We're at the sixth episode into The Walking Dead season 8 and by now I could tell you exactly how every episode will start. Queue the emotion-stirring music and a montage of the different camps, playing with what little care you have left for whether Rick's crew will be successful or not. And, as you can imagine, that's exactly how episode 6, The King, The Widow, and Rick, starts. It’s so predictable it’s almost a cliche. This time it might be a tiny bit different thanks to some overly simpering voice over by Carol and Rick, but it's much the same as we've seen before. Spoilers to follow.
Don’t let the title fool you into thinking that this episode is about Negan. Despite the fact that it’s the Saviours that constantly refer to the heroes as “the King, the Widow and Rick”, our leather-jacket wearing antagonist is nowhere to be seen… again. AMC is very much back to its old tricks after reintroducing Negan in episode 5. Instead, after the montage opening, episode 6 tries to move the plot forward in anticipation of the big battle. At one point there’s mention of the last big move being a mere two days away, just to tease that we’ve still got to wait a while longer.

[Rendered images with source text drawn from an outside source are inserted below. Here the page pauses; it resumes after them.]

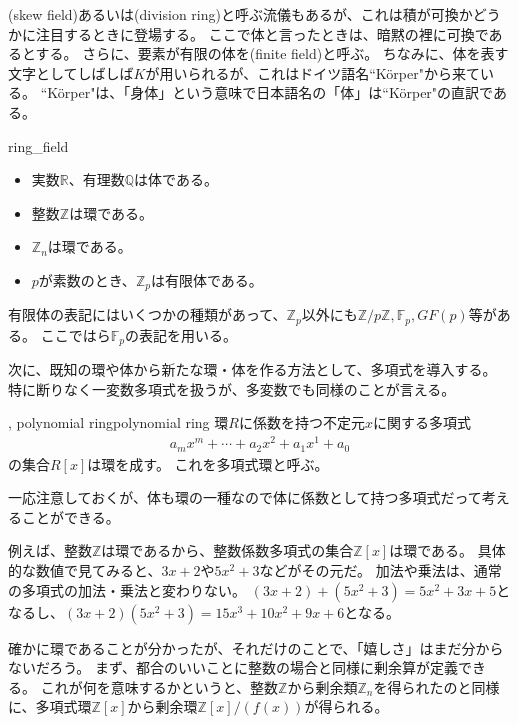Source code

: (skew field)あるいは(division ring)と呼ぶ流儀もあるが、これは積が可換かどうかに注目するときに登場する。
ここで体と言ったときは、暗黙の裡に可換であるとする。
さらに、要素が有限の体を(finite field)と呼ぶ。
ちなみに、体を表す文字としてしばしば$K$が用いられるが、これはドイツ語名``Körper"から来ている。
``Körper"は、「身体」という意味で日本語名の「体」は``Körper"の直訳である。

\begin{Exam}{}{ring_field}\;
\begin{itemize}
 \item 実数$\mathbb{R}$、有理数$\mathbb{Q}$は体である。
 \item 整数$\mathbb{Z}$は環である。
 \item $\mathbb{Z}_n$は環である。
 \item $p$が素数のとき、$\mathbb{Z}_p$は有限体である。
\end{itemize}
\end{Exam}

有限体の表記にはいくつかの種類があって、$\mathbb{Z}_p$以外にも$\mathbb{Z}/p\mathbb{Z}, \mathbb{F}_p, GF(p)$等がある。
ここではら$\mathbb{F}_p$の表記を用いる。

次に、既知の環や体から新たな環・体を作る方法として、多項式を導入する。
特に断りなく一変数多項式を扱うが、多変数でも同様のことが言える。

\begin{Defi}{, polynomial ring}{polynomial ring}
環$R$に係数を持つ不定元$x$に関する多項式
\begin{align*}
a_mx^m + \cdots + a_2x^2 + a_1x^1 + a_0
\end{align*}
の集合$R[x]$は環を成す。
これを多項式環と呼ぶ。
\end{Defi}

一応注意しておくが、体も環の一種なので体に係数として持つ多項式だって考えることができる。

例えば、整数$\mathbb{Z}$は環であるから、整数係数多項式の集合$\mathbb{Z}[x]$は環である。
具体的な数値で見てみると、$3x+2$や$5x^2+3$などがその元だ。
加法や乗法は、通常の多項式の加法・乗法と変わりない。
$(3x+2)+(5x^2+3)=5x^2+3x+5$となるし、$(3x+2)(5x^2+3)=15x^3+10x^2+9x+6$となる。

確かに環であることが分かったが、それだけのことで、「嬉しさ」はまだ分からないだろう。
まず、都合のいいことに整数の場合と同様に剰余算が定義できる。
これが何を意味するかというと、整数$\mathbb{Z}$から剰余類$\mathbb{Z}_n$を得られたのと同様に、多項式環$\mathbb{Z}[x]$から剰余環$\mathbb{Z}[x]/(f(x))$が得られる。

The plot again focuses on clusters of groups making small moves towards the eventual goal. Maggie and Jesus tussle over whether to kill or imprison the Saviour captives (yes, that discussion is still going on); Carol is attempting to coax Ezekiel back into his role as the King in order to rally what’s left of his troops; and we get the first look at Michonne, Rosita, and Carl for a long time. Michonne and Rosita decide to get out of Alexandria and take a look at what’s been going on for themselves. Both are wounded and weakened from the fight at the end of season 7, but that doesn’t stop them from discovering a Saviour cache blaring operatic music at full volume. Meanwhile, Carl’s on the hunt to rescue that guy from the gas station, Siddiq, and bring him back to camp.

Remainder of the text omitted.